Este testimonio está creado con el material verdadero que convierte el dolor privado en una denuncia social y destapa violencias clandestinas y terribles en el núcleo familiar
Darian recuerda la hora exacta de la primera conversación con su madre tras ser consciente de los hechos. Eran exactamente las 20,25 horas: "Más tarde sabría que las personas que han sufrido un shock traumático a menudo solo retienen un detalle, un olor, un sonido, una sensación, algo minúsculo que se convierte en enorme. En ese momento veo el reloj del horno. Son las 20.25 en números blancos. Una frontera cifrada. Me llamo Caroline Darian y estoy viviendo los últimos segundos de una vida normal".
Entre los rasgos del trauma familiar que seguirá a continuación, se describe el "síndrome de Estocolmo" de la madre violentada que tardará en comprender el alcance de los hechos y las discrepancias con la hija que tratará de hacerle ver la monstruosidad de ese hombre. Igualmente, la consciencia de unos hechos que se amplificarán por los medios de comunicación, incrementando la vergüenza, la repetición del oprobio, la sensación de la familia de estar a la intemperie entre jueces, policías, psiquiatras, no siempre delicados, no siempre sensibles. La hija tendrá la sospecha de que las fotos tomadas por su padre de ella misma desnuda y dormida, podrían tener un alcance más siniestro.

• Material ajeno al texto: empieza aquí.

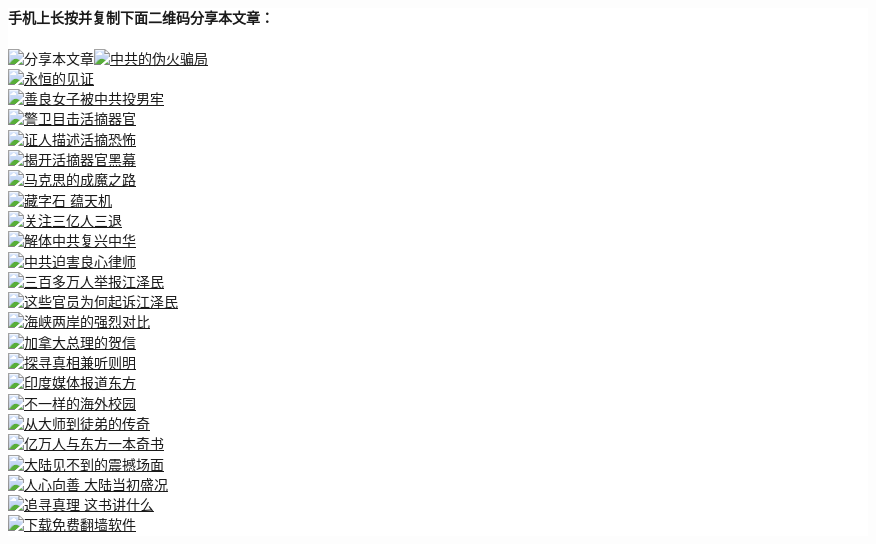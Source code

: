 <strong>手机上长按并复制下面二维码分享本文章：</strong><br><br><img src="https://chart.apis.google.com/chart?cht=qr&chs=240x240&choe=UTF-8&chld=M|2&chl=https://github.com/hhpibc3339/djy/blob/master/gb/21/5/19/n12959686.md%231" title="分享本文章"></td><td VALIGN=TOP><a href="https://github.com/hhpibc3339/djy/blob/master/gb/16/1/21/n4622075.md?dfh#1" target="_blank"><img src="https://raw.githubusercontent.com/hhpibc3339/djy/master/gb/300/wei-f1.jpg" title="中共的伪火骗局"  alt="中共的伪火骗局"></a><br><a href="https://github.com/hhpibc3339/www/blob/master/README.md?dfh#9" target="_blank"><img src="https://raw.githubusercontent.com/hhpibc3339/djy/master/gb/300/yong-h.jpg" title="永恒的见证"  alt="永恒的见证"></a><br><a href="https://github.com/hhpibc3339/djy/blob/master/gb/13/9/29/n3974789.md?dfh#1" target="_blank"><img src="https://raw.githubusercontent.com/hhpibc3339/djy/master/gb/300/shang-lnz.jpg" title="善良女子被中共投男牢"  alt="善良女子被中共投男牢"></a><br><a href="https://github.com/hhpibc3339/djy/blob/master/gb/16/3/16/n4663449.md?dfh#1" target="_blank"><img src="https://raw.githubusercontent.com/hhpibc3339/djy/master/gb/300/huo-z3.jpg" title="警卫目击活摘器官"  alt="警卫目击活摘器官"></a><br><a href="https://github.com/hhpibc3339/djy/blob/master/gb/16/8/7/n8177641.md?dfh#1" target="_blank"><img src="https://raw.githubusercontent.com/hhpibc3339/djy/master/gb/300/huo-z4.jpg" title="证人描述活摘恐怖"  alt="证人描述活摘恐怖"></a><br><a href="https://github.com/hhpibc3339/djy/blob/master/gb/10/4/19/n2881569.md?dfh#1" target="_blank"><img src="https://raw.githubusercontent.com/hhpibc3339/djy/master/gb/300/huo-z1.jpg" title="揭开活摘器官黑幕"  alt="揭开活摘器官黑幕"></a><br><a href="https://github.com/hhpibc3339/djy/blob/master/gb/10/11/7/n3077476.md?dfh#1" target="_blank"><img src="https://raw.githubusercontent.com/hhpibc3339/djy/master/gb/300/ma-ks.jpg" title="马克思的成魔之路"  alt="马克思的成魔之路"></a><br><a href="https://github.com/hhpibc3339/djy/blob/master/gb/14/6/9/n4173977.md?dfh#1" target="_blank"><img src="https://raw.githubusercontent.com/hhpibc3339/djy/master/gb/300/chang-zs.jpg" title="藏字石 蕴天机"  alt="藏字石 蕴天机"></a><br><a href="https://github.com/hhpibc3339/djy/blob/master/gb/18/5/10/n10381511.md?dfh#1" target="_blank"><img src="https://raw.githubusercontent.com/hhpibc3339/djy/master/gb/300/st1.jpg" title="关注三亿人三退"  alt="关注三亿人三退"></a><br><a href="https://github.com/hhpibc3339/djy/blob/master/gb/18/3/21/n10237682.md?dfh#1" target="_blank"><img src="https://raw.githubusercontent.com/hhpibc3339/djy/master/gb/300/jie-t.jpg" title="解体中共复兴中华"  alt="解体中共复兴中华"></a><br><a href="https://github.com/hhpibc3339/djy/blob/master/gb/9/2/9/n2422991.md?dfh#1" target="_blank"><img src="https://raw.githubusercontent.com/hhpibc3339/djy/master/gb/300/gao-zs.jpg" title="中共迫害良心律师"  alt="中共迫害良心律师"></a><br><a href="https://github.com/hhpibc3339/djy/blob/master/gb/18/12/9/n10900044.md?dfh#1" target="_blank"><img src="https://raw.githubusercontent.com/hhpibc3339/djy/master/gb/300/sj1.jpg" title="三百多万人举报江泽民"  alt="三百多万人举报江泽民"></a><br><a href="https://github.com/hhpibc3339/djy/blob/master/gb/18/8/28/n10672014.md?dfh#1" target="_blank"><img src="https://raw.githubusercontent.com/hhpibc3339/djy/master/gb/300/sj2.jpg" title="这些官员为何起诉江泽民"  alt="这些官员为何起诉江泽民"></a><br><a href="https://github.com/hhpibc3339/djy/blob/master/gb/8/12/18/n2367165.md?dfh#1" target="_blank"><img src="https://raw.githubusercontent.com/hhpibc3339/djy/master/gb/300/liangan.jpg" title="海峡两岸的强烈对比"  alt="海峡两岸的强烈对比"></a><br><a href="https://github.com/hhpibc3339/djy/blob/master/gb/15/12/10/n4593139.md?dfh#1" target="_blank"><img src="https://raw.githubusercontent.com/hhpibc3339/djy/master/gb/300/jia-ndzl.jpg" title="加拿大总理的贺信"  alt="加拿大总理的贺信"></a><br><a href="https://github.com/hhpibc3339/djy/blob/master/gb/11/6/17/n3289382.md?dfh#1" target="_blank"><img src="https://raw.githubusercontent.com/hhpibc3339/djy/master/gb/300/xiao-wd.jpg" title="探寻真相兼听则明"  alt="探寻真相兼听则明"></a><br><a href="https://github.com/hhpibc3339/djy/blob/master/gb/18/10/27/n10812623.md?dfh#1" target="_blank"><img src="https://raw.githubusercontent.com/hhpibc3339/djy/master/gb/300/yindu.jpg" title="印度媒体报道东方"  alt="印度媒体报道东方"></a><br><a href="https://github.com/hhpibc3339/djy/blob/master/gb/18/6/9/n10469652.md?dfh#1" target="_blank"><img src="https://raw.githubusercontent.com/hhpibc3339/djy/master/gb/300/xie-j.jpg" title="不一样的海外校园"  alt="不一样的海外校园"></a><br><a href="https://github.com/hhpibc3339/djy/blob/master/gb/7/4/5/n1669415.md?dfh#1" target="_blank"><img src="https://raw.githubusercontent.com/hhpibc3339/djy/master/gb/300/li-up.jpg" title="从大师到徒弟的传奇"  alt="从大师到徒弟的传奇"></a><br><a href="https://github.com/hhpibc3339/djy/blob/master/gb/17/5/26/n9191512.md?dfh#1" target="_blank"><img src="https://raw.githubusercontent.com/hhpibc3339/djy/master/gb/300/zfl2.jpg" title="亿万人与东方一本奇书"  alt="亿万人与东方一本奇书"></a><br><a href="https://github.com/hhpibc3339/djy/blob/master/gb/13/11/27/n4020290.md?dfh#1" target="_blank"><img src="https://raw.githubusercontent.com/hhpibc3339/djy/master/gb/300/zhen-h.jpg" title="大陆见不到的震撼场面"  alt="大陆见不到的震撼场面"></a><br><a href="https://github.com/hhpibc3339/djy/blob/master/gb/15/7/17/n4482910.md?dfh#1" target="_blank"><img src="https://raw.githubusercontent.com/hhpibc3339/djy/master/gb/300/dalu-sk.jpg" title="人心向善 大陆当初盛况"  alt="人心向善 大陆当初盛况"></a><br><a href="https://github.com/hhpibc3339/djy/blob/master/gb/19/1/5/n10955468.md?dfh#1" target="_blank"><img src="https://raw.githubusercontent.com/hhpibc3339/djy/master/gb/300/zfl1.jpg" title="追寻真理 这书讲什么"  alt="追寻真理 这书讲什么"></a><br><a href="https://github.com/hhpibc3339/www/blob/master/README.md?dfh#1" target="_blank"><img src="https://raw.githubusercontent.com/hhpibc3339/djy/master/gb/300/fq1.jpg" title="下载免费翻墙软件"  alt="下载免费翻墙软件"></a><br></td></tr></table>
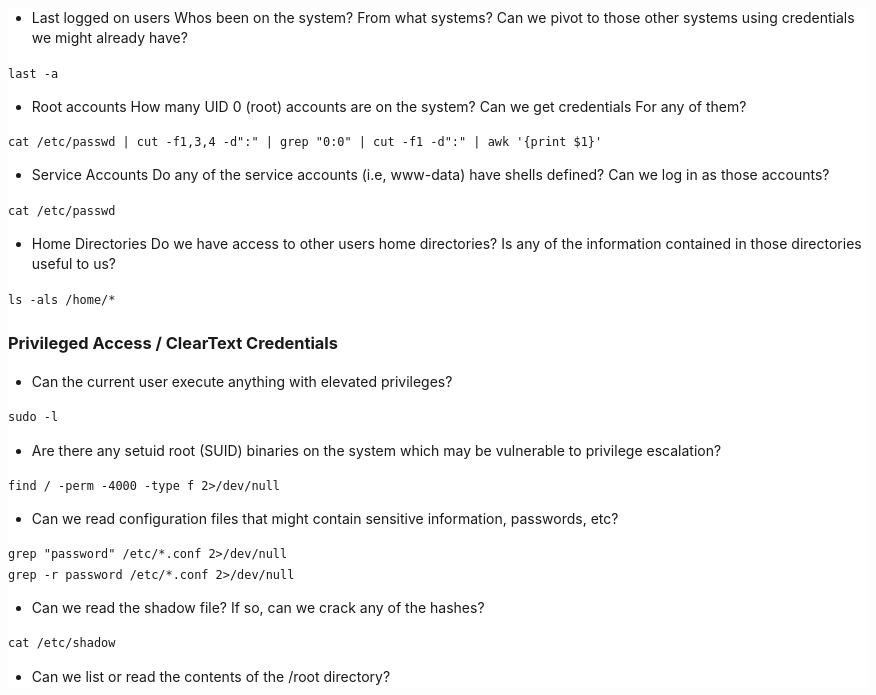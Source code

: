 - Last logged on users
	Whos been on the system?
	From what systems?
	Can we pivot to those other systems using credentials we might already have?

```
last -a
```

- Root accounts
	How many UID 0 (root) accounts are on the system?
	Can we get credentials For any of them?

```
cat /etc/passwd | cut -f1,3,4 -d":" | grep "0:0" | cut -f1 -d":" | awk '{print $1}'
```

- Service Accounts
	Do any of the service accounts (i.e, www-data) have shells defined?
	Can we log in as those accounts?

```
cat /etc/passwd
```

- Home Directories
	Do we have access to other users home directories?
	Is any of the information contained in those directories useful to us?

```
ls -als /home/*
```

### Privileged Access / ClearText Credentials

- Can the current user execute anything with elevated privileges?

```
sudo -l
```
- Are there any setuid root (SUID) binaries on the system which may be vulnerable to privilege escalation?

```
find / -perm -4000 -type f 2>/dev/null
```

- Can we read configuration files that might contain sensitive information, passwords, etc?

```
grep "password" /etc/*.conf 2>/dev/null
grep -r password /etc/*.conf 2>/dev/null
```

- Can we read the shadow file? If so, can we crack any of the hashes?

```
cat /etc/shadow
```

- Can we list or read the contents of the /root directory?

Dominique Pelicot, condenado por drogar y violar a su entonces esposa Gisele Pelicot, aparece con su abogada Beatrice Zavarro en el juzgado de Aviñón, Francia, el 16 de diciembre de 2024 en este boceto de la sala del tribunal antes de su condena. Foto: ZZIIGG / REUTERS
Finalmente, Darian toma conciencia de que el violador es el culpable, de que la víctima es la dañada y que el caso de la sumisión química en entornos familiares es mucho más común de lo que parece. Tanto Caroline como su madre entendieron que esa era una causa que debía sacar a la luz determinadas ignominias realizadas en silencio. Por esa razón Gisèle Pelicot quiso que las sesiones de los juicios fueran de puertas abiertas para mostrar públicamente las prácticas de esos violadores ocultos tras el anonimato contra una mujer sin capacidad para defenderse.
Leyendo este recuento de unos hechos atroces se presiente que, aunque no estemos ante un texto literario ni ensayístico, este testimonio está creado con el material verdadero que convierte el dolor privado en una denuncia social y destapa violencias clandestinas y terribles en el núcleo familiar.